───── Data supplied
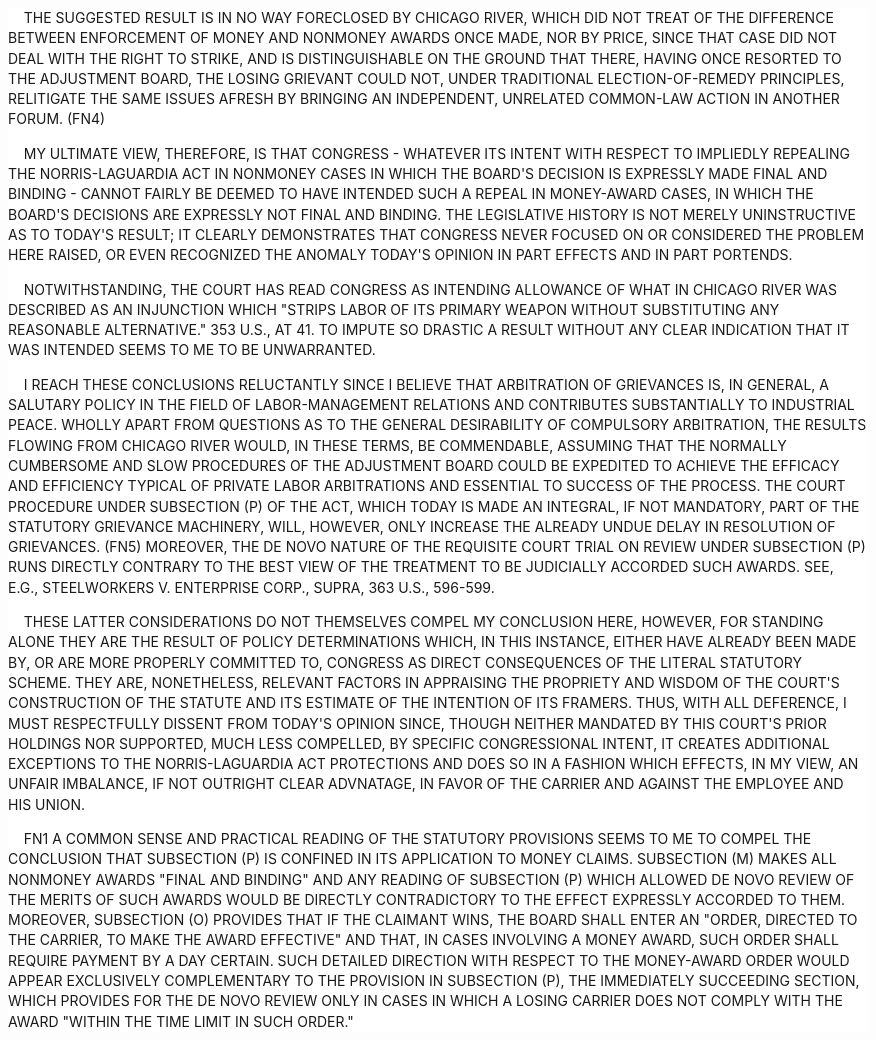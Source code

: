     THE SUGGESTED RESULT IS IN NO WAY FORECLOSED BY CHICAGO RIVER, WHICH DID NOT TREAT OF THE DIFFERENCE BETWEEN ENFORCEMENT OF MONEY AND NONMONEY AWARDS ONCE MADE, NOR BY PRICE, SINCE THAT CASE DID NOT DEAL WITH THE RIGHT TO STRIKE, AND IS DISTINGUISHABLE ON THE GROUND THAT THERE, HAVING ONCE RESORTED TO THE ADJUSTMENT BOARD, THE LOSING GRIEVANT COULD NOT, UNDER TRADITIONAL ELECTION-OF-REMEDY PRINCIPLES, RELITIGATE THE SAME ISSUES AFRESH BY BRINGING AN INDEPENDENT, UNRELATED COMMON-LAW ACTION IN ANOTHER FORUM.  (FN4)

    MY ULTIMATE VIEW, THEREFORE, IS THAT CONGRESS - WHATEVER ITS INTENT WITH RESPECT TO IMPLIEDLY REPEALING THE NORRIS-LAGUARDIA ACT IN NONMONEY CASES IN WHICH THE BOARD'S DECISION IS EXPRESSLY MADE FINAL AND BINDING - CANNOT FAIRLY BE DEEMED TO HAVE INTENDED SUCH A REPEAL IN MONEY-AWARD CASES, IN WHICH THE BOARD'S DECISIONS ARE EXPRESSLY NOT FINAL AND BINDING.  THE LEGISLATIVE HISTORY IS NOT MERELY UNINSTRUCTIVE AS TO TODAY'S RESULT; IT CLEARLY DEMONSTRATES THAT CONGRESS NEVER FOCUSED ON OR CONSIDERED THE PROBLEM HERE RAISED, OR EVEN RECOGNIZED THE ANOMALY TODAY'S OPINION IN PART EFFECTS AND IN PART PORTENDS.

    NOTWITHSTANDING, THE COURT HAS READ CONGRESS AS INTENDING ALLOWANCE OF WHAT IN CHICAGO RIVER WAS DESCRIBED AS AN INJUNCTION WHICH "STRIPS LABOR OF ITS PRIMARY WEAPON WITHOUT SUBSTITUTING ANY REASONABLE ALTERNATIVE."  353 U.S., AT 41.  TO IMPUTE SO DRASTIC A RESULT WITHOUT ANY CLEAR INDICATION THAT IT WAS INTENDED SEEMS TO ME TO BE UNWARRANTED.

    I REACH THESE CONCLUSIONS RELUCTANTLY SINCE I BELIEVE THAT ARBITRATION OF GRIEVANCES IS, IN GENERAL, A SALUTARY POLICY IN THE FIELD OF LABOR-MANAGEMENT RELATIONS AND CONTRIBUTES SUBSTANTIALLY TO INDUSTRIAL PEACE.  WHOLLY APART FROM QUESTIONS AS TO THE GENERAL DESIRABILITY OF COMPULSORY ARBITRATION, THE RESULTS FLOWING FROM CHICAGO RIVER WOULD, IN THESE TERMS, BE COMMENDABLE, ASSUMING THAT THE NORMALLY CUMBERSOME AND SLOW PROCEDURES OF THE ADJUSTMENT BOARD COULD BE EXPEDITED TO ACHIEVE THE EFFICACY AND EFFICIENCY TYPICAL OF PRIVATE LABOR ARBITRATIONS AND ESSENTIAL TO SUCCESS OF THE PROCESS.  THE COURT PROCEDURE UNDER SUBSECTION (P) OF THE ACT, WHICH TODAY IS MADE AN INTEGRAL, IF NOT MANDATORY, PART OF THE STATUTORY GRIEVANCE MACHINERY, WILL, HOWEVER, ONLY INCREASE THE ALREADY UNDUE DELAY IN RESOLUTION OF GRIEVANCES.  (FN5)  MOREOVER, THE DE NOVO NATURE OF THE REQUISITE COURT TRIAL ON REVIEW UNDER SUBSECTION (P) RUNS DIRECTLY CONTRARY TO THE BEST VIEW OF THE TREATMENT TO BE JUDICIALLY ACCORDED SUCH AWARDS.  SEE, E.G., STEELWORKERS V. ENTERPRISE CORP., SUPRA, 363 U.S., 596-599.

    THESE LATTER CONSIDERATIONS DO NOT THEMSELVES COMPEL MY CONCLUSION HERE, HOWEVER, FOR STANDING ALONE THEY ARE THE RESULT OF POLICY DETERMINATIONS WHICH, IN THIS INSTANCE, EITHER HAVE ALREADY BEEN MADE BY, OR ARE MORE PROPERLY COMMITTED TO, CONGRESS AS DIRECT CONSEQUENCES OF THE LITERAL STATUTORY SCHEME.  THEY ARE, NONETHELESS, RELEVANT FACTORS IN APPRAISING THE PROPRIETY AND WISDOM OF THE COURT'S CONSTRUCTION OF THE STATUTE AND ITS ESTIMATE OF THE INTENTION OF ITS FRAMERS.    THUS, WITH ALL DEFERENCE, I MUST RESPECTFULLY DISSENT FROM TODAY'S OPINION SINCE, THOUGH NEITHER MANDATED BY THIS COURT'S PRIOR HOLDINGS NOR SUPPORTED, MUCH LESS COMPELLED, BY SPECIFIC CONGRESSIONAL INTENT, IT CREATES ADDITIONAL EXCEPTIONS TO THE NORRIS-LAGUARDIA ACT PROTECTIONS AND DOES SO IN A FASHION WHICH EFFECTS, IN MY VIEW, AN UNFAIR IMBALANCE, IF NOT OUTRIGHT CLEAR ADVNATAGE, IN FAVOR OF THE CARRIER AND AGAINST THE EMPLOYEE AND HIS UNION.

    FN1  A COMMON SENSE AND PRACTICAL READING OF THE STATUTORY PROVISIONS SEEMS TO ME TO COMPEL THE CONCLUSION THAT SUBSECTION (P) IS CONFINED IN ITS APPLICATION TO MONEY CLAIMS.  SUBSECTION (M) MAKES ALL NONMONEY AWARDS "FINAL AND BINDING" AND ANY READING OF SUBSECTION (P) WHICH ALLOWED DE NOVO REVIEW OF THE MERITS OF SUCH AWARDS WOULD BE DIRECTLY CONTRADICTORY TO THE EFFECT EXPRESSLY ACCORDED TO THEM.  MOREOVER, SUBSECTION (O) PROVIDES THAT IF THE CLAIMANT WINS, THE BOARD SHALL ENTER AN "ORDER, DIRECTED TO THE CARRIER, TO MAKE THE AWARD EFFECTIVE" AND THAT, IN CASES INVOLVING A MONEY AWARD, SUCH ORDER SHALL REQUIRE PAYMENT BY A DAY CERTAIN.  SUCH DETAILED DIRECTION WITH RESPECT TO THE MONEY-AWARD ORDER WOULD APPEAR EXCLUSIVELY COMPLEMENTARY TO THE PROVISION IN SUBSECTION (P), THE IMMEDIATELY SUCCEEDING SECTION, WHICH PROVIDES FOR THE DE NOVO REVIEW ONLY IN CASES IN WHICH A LOSING CARRIER DOES NOT COMPLY WITH THE AWARD "WITHIN THE TIME LIMIT IN SUCH ORDER."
──────────
Exercise description.
All that is wanted is the stretch of lines above from the one containing "MY ULTIMATE VIEW, THEREFORE, IS" through the one containing "NOTWITHSTANDING, THE COURT", duplicated exactly.

Your response.
    MY ULTIMATE VIEW, THEREFORE, IS THAT CONGRESS - WHATEVER ITS INTENT WITH RESPECT TO IMPLIEDLY REPEALING THE NORRIS-LAGUARDIA ACT IN NONMONEY CASES IN WHICH THE BOARD'S DECISION IS EXPRESSLY MADE FINAL AND BINDING - CANNOT FAIRLY BE DEEMED TO HAVE INTENDED SUCH A REPEAL IN MONEY-AWARD CASES, IN WHICH THE BOARD'S DECISIONS ARE EXPRESSLY NOT FINAL AND BINDING.  THE LEGISLATIVE HISTORY IS NOT MERELY UNINSTRUCTIVE AS TO TODAY'S RESULT; IT CLEARLY DEMONSTRATES THAT CONGRESS NEVER FOCUSED ON OR CONSIDERED THE PROBLEM HERE RAISED, OR EVEN RECOGNIZED THE ANOMALY TODAY'S OPINION IN PART EFFECTS AND IN PART PORTENDS.

    NOTWITHSTANDING, THE COURT HAS READ CONGRESS AS INTENDING ALLOWANCE OF WHAT IN CHICAGO RIVER WAS DESCRIBED AS AN INJUNCTION WHICH "STRIPS LABOR OF ITS PRIMARY WEAPON WITHOUT SUBSTITUTING ANY REASONABLE ALTERNATIVE."  353 U.S., AT 41.  TO IMPUTE SO DRASTIC A RESULT WITHOUT ANY CLEAR INDICATION THAT IT WAS INTENDED SEEMS TO ME TO BE UNWARRANTED.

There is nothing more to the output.